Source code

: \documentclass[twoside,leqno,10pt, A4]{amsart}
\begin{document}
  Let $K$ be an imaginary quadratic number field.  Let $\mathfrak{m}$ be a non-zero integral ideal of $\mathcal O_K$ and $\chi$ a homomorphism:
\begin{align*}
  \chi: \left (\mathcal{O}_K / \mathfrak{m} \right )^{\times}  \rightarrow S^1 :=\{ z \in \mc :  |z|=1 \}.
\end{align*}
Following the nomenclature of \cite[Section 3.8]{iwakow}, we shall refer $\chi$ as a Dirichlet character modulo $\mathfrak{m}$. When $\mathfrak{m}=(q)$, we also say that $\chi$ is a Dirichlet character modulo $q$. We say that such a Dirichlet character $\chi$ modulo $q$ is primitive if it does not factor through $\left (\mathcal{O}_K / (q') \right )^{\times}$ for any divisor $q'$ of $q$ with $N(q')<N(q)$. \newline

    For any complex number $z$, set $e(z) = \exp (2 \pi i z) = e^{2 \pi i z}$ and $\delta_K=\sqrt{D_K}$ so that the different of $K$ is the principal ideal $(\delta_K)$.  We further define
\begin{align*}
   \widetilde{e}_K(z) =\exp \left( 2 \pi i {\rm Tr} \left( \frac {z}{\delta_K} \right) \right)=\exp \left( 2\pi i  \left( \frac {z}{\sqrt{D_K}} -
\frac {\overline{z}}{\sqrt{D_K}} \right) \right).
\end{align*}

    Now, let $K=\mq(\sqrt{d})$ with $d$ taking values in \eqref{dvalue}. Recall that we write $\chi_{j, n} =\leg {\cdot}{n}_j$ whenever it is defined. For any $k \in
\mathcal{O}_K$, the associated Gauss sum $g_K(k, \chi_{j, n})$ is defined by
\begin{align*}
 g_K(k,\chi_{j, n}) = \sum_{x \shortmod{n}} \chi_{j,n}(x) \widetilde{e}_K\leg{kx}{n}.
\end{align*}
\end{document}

• _Task_: Among the lines above, count those containing "defined", and give only the number.

• _Expected answer_: 2